## Material for this task

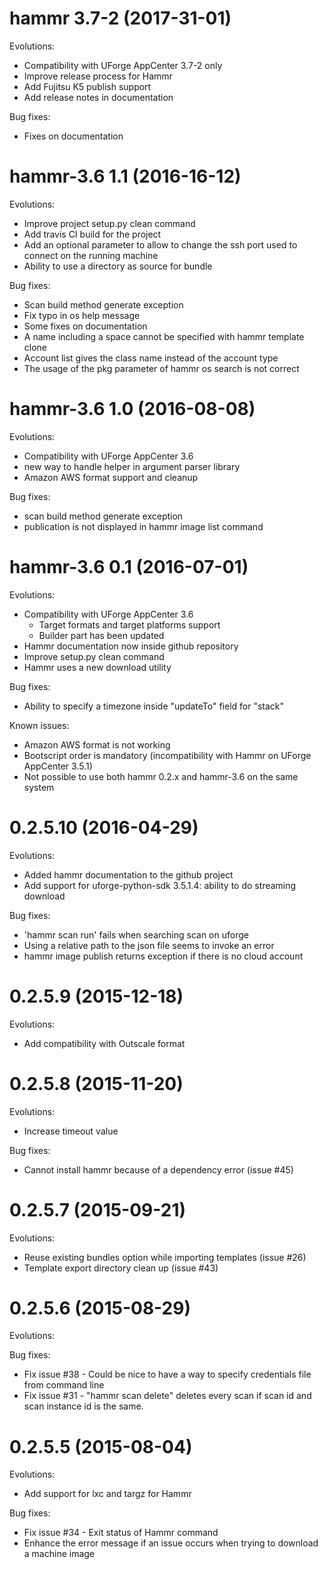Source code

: hammr 3.7-2 (2017-31-01)
========================

Evolutions:

* Compatibility with UForge AppCenter 3.7-2 only
* Improve release process for Hammr
* Add Fujitsu K5 publish support
* Add release notes in documentation

Bug fixes:

* Fixes on documentation

hammr-3.6 1.1 (2016-16-12)
==========================

Evolutions:

* Improve project setup.py clean command
* Add travis CI build for the project
* Add an optional parameter to allow to change the ssh port used to connect on the running machine
* Ability to use a directory as source for bundle

Bug fixes:

* Scan build method generate exception
* Fix typo in os help message
* Some fixes on documentation
* A name including a space cannot be specified with hammr template clone
* Account list gives the class name instead of the account type
* The usage of the pkg parameter of hammr os search is not correct

hammr-3.6 1.0 (2016-08-08)
==========================
Evolutions:
* Compatibility with UForge AppCenter 3.6
* new way to handle helper in argument parser library
* Amazon AWS format support and cleanup

Bug fixes:
* scan build method generate exception
* publication is not displayed in hammr image list command

hammr-3.6 0.1 (2016-07-01)
==========================
Evolutions:
* Compatibility with UForge AppCenter 3.6
  - Target formats and target platforms support
  - Builder part has been updated
* Hammr documentation now inside github repository
* Improve setup.py clean command
* Hammr uses a new download utility

Bug fixes:
* Ability to specify a timezone inside "updateTo" field for "stack"

Known issues:
* Amazon AWS format is not working
* Bootscript order is mandatory (incompatibility with Hammr on UForge AppCenter 3.5.1)
* Not possible to use both hammr 0.2.x and hammr-3.6 on the same system

0.2.5.10 (2016-04-29)
=====================
Evolutions:
* Added hammr documentation to the github project
* Add support for uforge-python-sdk 3.5.1.4: ability to do streaming download

Bug fixes:
* 'hammr scan run' fails when searching scan on uforge
* Using a relative path to the json file seems to invoke an error
* hammr image publish returns exception if there is no cloud account

0.2.5.9 (2015-12-18)
====================
Evolutions:
* Add compatibility with Outscale format

0.2.5.8 (2015-11-20)
====================
Evolutions:
* Increase timeout value

Bug fixes:
* Cannot install hammr because of a dependency error (issue #45)

0.2.5.7 (2015-09-21)
====================

Evolutions:
* Reuse existing bundles option while importing templates (issue #26)
* Template export directory clean up (issue #43)



0.2.5.6 (2015-08-29)
====================

Evolutions:

Bug fixes:
* Fix issue #38 - Could be nice to have a way to specify credentials file from command line
* Fix issue #31 - "hammr scan delete" deletes every scan if scan id and scan instance id is the same.


0.2.5.5 (2015-08-04)
====================

Evolutions:
* Add support for lxc and targz for Hammr

Bug fixes:
* Fix issue #34 - Exit status of Hammr command
* Enhance the error message if an issue occurs when trying to download a machine image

## Task requirements
Your answer should consist of all lines in the listing above that contain "generate".

## Answer to this task
* Scan build method generate exception
* scan build method generate exception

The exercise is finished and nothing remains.